▶ _WORK INSTRUCTIONS_:
Each line of the records that holds the word "frac" should be copied out.
┄┄┄┄┄┄┄┄┄┄┄┄┄┄┄┄┄┄┄┄
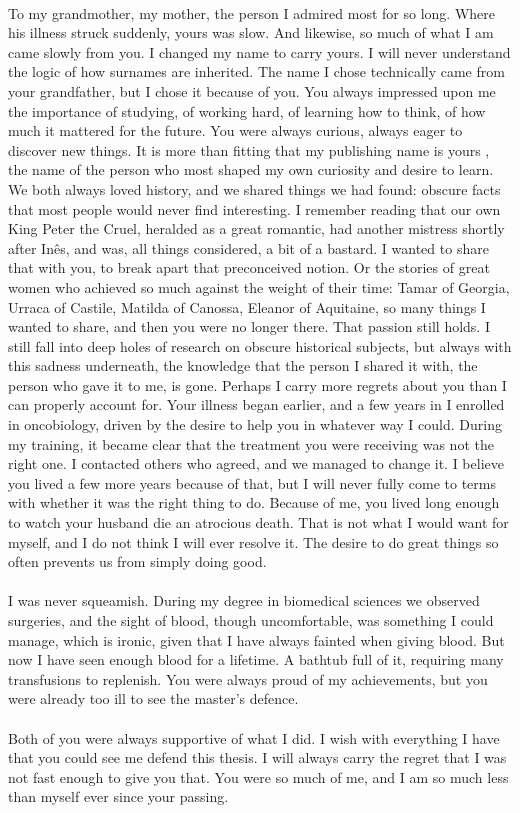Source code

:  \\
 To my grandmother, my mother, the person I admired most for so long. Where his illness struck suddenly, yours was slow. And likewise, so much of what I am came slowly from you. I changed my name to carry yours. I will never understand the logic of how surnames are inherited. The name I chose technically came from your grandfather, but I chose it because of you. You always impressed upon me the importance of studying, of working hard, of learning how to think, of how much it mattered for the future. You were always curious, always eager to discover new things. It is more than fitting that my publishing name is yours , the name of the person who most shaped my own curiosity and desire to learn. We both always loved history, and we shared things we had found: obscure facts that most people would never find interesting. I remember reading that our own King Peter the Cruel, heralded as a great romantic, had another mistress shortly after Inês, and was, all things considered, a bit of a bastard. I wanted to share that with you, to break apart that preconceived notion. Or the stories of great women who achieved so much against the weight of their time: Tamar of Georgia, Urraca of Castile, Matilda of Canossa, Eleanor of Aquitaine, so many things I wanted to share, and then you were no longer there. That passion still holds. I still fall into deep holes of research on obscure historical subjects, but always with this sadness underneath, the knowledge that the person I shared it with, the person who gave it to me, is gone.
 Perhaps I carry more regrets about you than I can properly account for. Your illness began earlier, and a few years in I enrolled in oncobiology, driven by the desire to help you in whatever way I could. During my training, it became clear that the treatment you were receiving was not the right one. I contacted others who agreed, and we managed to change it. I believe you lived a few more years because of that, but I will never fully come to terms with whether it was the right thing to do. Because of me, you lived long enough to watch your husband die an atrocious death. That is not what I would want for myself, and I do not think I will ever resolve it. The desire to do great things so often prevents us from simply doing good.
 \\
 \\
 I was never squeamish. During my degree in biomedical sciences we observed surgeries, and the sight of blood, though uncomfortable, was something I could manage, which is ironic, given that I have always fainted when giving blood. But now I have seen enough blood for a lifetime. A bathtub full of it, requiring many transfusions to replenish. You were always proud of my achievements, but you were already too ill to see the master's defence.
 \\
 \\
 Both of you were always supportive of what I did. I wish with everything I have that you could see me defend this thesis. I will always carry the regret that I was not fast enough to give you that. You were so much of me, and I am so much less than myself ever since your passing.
┄┄┄┄┄┄┄┄┄┄┄┄┄┄┄┄┄┄┄┄
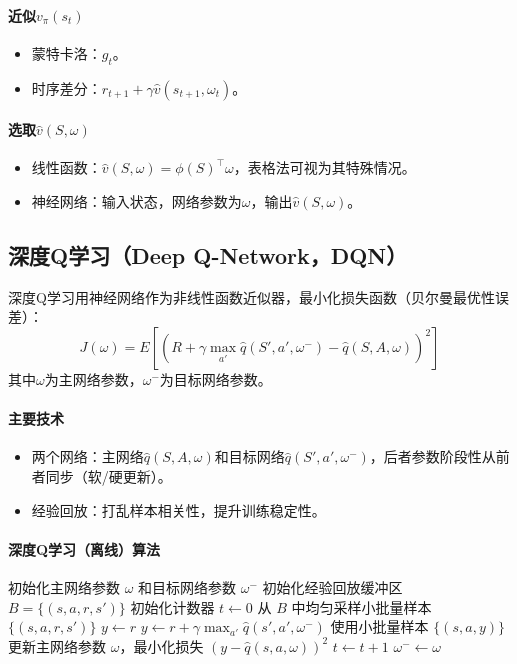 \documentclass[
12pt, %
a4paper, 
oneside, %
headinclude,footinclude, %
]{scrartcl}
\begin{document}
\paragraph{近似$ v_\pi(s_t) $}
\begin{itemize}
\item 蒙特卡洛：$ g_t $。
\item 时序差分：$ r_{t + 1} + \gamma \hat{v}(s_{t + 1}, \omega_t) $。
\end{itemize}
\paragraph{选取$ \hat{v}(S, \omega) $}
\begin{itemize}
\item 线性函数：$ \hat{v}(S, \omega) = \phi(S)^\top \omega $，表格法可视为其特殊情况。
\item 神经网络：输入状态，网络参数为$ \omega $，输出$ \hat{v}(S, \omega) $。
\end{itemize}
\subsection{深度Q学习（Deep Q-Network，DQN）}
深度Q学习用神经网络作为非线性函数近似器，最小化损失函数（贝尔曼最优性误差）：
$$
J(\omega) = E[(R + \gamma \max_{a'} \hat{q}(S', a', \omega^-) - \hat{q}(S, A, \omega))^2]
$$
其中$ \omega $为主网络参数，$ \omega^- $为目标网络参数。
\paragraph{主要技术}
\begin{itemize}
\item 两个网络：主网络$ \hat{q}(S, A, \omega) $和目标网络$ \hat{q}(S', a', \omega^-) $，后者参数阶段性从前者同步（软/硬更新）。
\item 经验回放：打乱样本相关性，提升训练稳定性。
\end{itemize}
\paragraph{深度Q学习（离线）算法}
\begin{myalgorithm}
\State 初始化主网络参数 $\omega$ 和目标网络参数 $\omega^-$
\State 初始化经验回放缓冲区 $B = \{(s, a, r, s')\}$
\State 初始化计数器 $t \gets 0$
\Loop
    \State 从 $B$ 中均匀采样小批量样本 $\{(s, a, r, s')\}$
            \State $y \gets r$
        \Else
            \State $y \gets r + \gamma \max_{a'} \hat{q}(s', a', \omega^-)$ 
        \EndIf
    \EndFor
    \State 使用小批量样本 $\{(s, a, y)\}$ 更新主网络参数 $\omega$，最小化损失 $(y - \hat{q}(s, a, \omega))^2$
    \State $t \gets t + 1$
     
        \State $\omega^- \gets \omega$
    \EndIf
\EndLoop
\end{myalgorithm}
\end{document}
┄┄┄┄┄┄┄┄┄┄┄┄┄┄┄┄┄┄┄┄
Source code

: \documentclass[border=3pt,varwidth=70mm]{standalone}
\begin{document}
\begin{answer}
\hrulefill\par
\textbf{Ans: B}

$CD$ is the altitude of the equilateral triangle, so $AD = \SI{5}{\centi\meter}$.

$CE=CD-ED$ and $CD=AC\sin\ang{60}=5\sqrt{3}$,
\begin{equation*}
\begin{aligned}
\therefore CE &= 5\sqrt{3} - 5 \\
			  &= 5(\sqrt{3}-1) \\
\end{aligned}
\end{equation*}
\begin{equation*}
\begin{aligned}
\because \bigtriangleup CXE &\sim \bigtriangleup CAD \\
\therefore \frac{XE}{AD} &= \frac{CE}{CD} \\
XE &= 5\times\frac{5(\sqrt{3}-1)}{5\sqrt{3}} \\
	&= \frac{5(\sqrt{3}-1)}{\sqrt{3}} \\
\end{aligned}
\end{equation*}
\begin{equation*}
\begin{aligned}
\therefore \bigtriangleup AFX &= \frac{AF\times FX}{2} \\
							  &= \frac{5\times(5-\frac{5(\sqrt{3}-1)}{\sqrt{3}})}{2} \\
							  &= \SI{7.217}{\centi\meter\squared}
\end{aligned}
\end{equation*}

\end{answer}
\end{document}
┄┄┄┄┄┄┄┄┄┄┄┄┄┄┄┄┄┄┄┄
▶ _EXERCISE SOLUTION_:
\therefore \frac{XE}{AD} &= \frac{CE}{CD} \\
XE &= 5\times\frac{5(\sqrt{3}-1)}{5\sqrt{3}} \\
	&= \frac{5(\sqrt{3}-1)}{\sqrt{3}} \\
\therefore \bigtriangleup AFX &= \frac{AF\times FX}{2} \\
							  &= \frac{5\times(5-\frac{5(\sqrt{3}-1)}{\sqrt{3}})}{2} \\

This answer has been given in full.